Kearney could not be reached immediately for comment.

While the neighborhood gave Nine Chains a warm reception when it opened in January 2014 and foot traffic increased steadily over the past year, the local love wasn't enough to keep the business afloat, Sutliff said.

Despite its tiny space, Nine Chains pumped out a wide array of menu items, including sandwiches, soups, pastries and bread by the loaf. Top sellers included sour white and sour wheat bread for $6.50 a loaf and ciabatta rolls for $2.25.

Another popular loaf, the Whiskey Ball, cost $8.50 per loaf and other loaves ran as high as $12, according to the menu.

When the bakery first opened, prices on some items were below "their actual value" because the goal then was to get customers through the door, Sutliff said. Prices went up later, but the increase was too little too late, she said.

Keeping up the production of Nine Chains' extensive menu required two to three professional bakers plus a counter person, all of whom were paid above minimum wage. The bakery also spent on high-end ingredients such as organic flours, and milk and eggs from an independent farm distributor in Sullivan County, Sutliff said.

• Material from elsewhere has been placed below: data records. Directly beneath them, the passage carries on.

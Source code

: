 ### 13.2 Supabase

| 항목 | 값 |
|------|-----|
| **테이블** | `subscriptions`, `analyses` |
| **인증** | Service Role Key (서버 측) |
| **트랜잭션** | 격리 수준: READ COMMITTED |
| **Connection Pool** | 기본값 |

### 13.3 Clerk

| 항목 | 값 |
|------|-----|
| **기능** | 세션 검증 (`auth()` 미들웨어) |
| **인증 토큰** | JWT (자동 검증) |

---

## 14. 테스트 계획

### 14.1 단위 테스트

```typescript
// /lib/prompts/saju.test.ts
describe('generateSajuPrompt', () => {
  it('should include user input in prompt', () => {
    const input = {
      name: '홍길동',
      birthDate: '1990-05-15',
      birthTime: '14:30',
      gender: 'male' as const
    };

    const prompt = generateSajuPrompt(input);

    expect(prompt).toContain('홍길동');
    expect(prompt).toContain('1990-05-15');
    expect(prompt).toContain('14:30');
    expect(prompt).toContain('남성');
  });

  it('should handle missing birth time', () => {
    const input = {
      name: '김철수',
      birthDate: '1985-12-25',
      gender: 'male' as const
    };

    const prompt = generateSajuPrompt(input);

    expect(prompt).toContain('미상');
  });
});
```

“We wanted a really, really high-quality business with high-quality bakers and amazing service staff," Sutliff said. "We wanted it to be something special."

Nine Chains was one of several businesses that have brought new life to Church Avenue in recent years.

Down the street is Lark, the cafe and meeting space whose owners recently opened a cafe in Windsor Terrace. Hunger Pang, a restaurant that opened in the Church Avenue space formerly occupied by Dogwood, was recently lauded in the Wall Street Journal for its "refined food."

Sutliff said she wishes success for the other newer arrivals to Ditmas Park. The Nine Chains space will continue to be used as a commercial kitchen making food for summer concerts in Prospect Park, Sutliff said.

"We started out with an optimistic philosophy, but it wasn’t the right time and place,” Sutliff said. "Five years down the line, Ditmas Park could be Williamsburg Part 2, but it's tough when you're trying to blaze a trail and start a business on a street that doesn’t have a lot of foot traffic."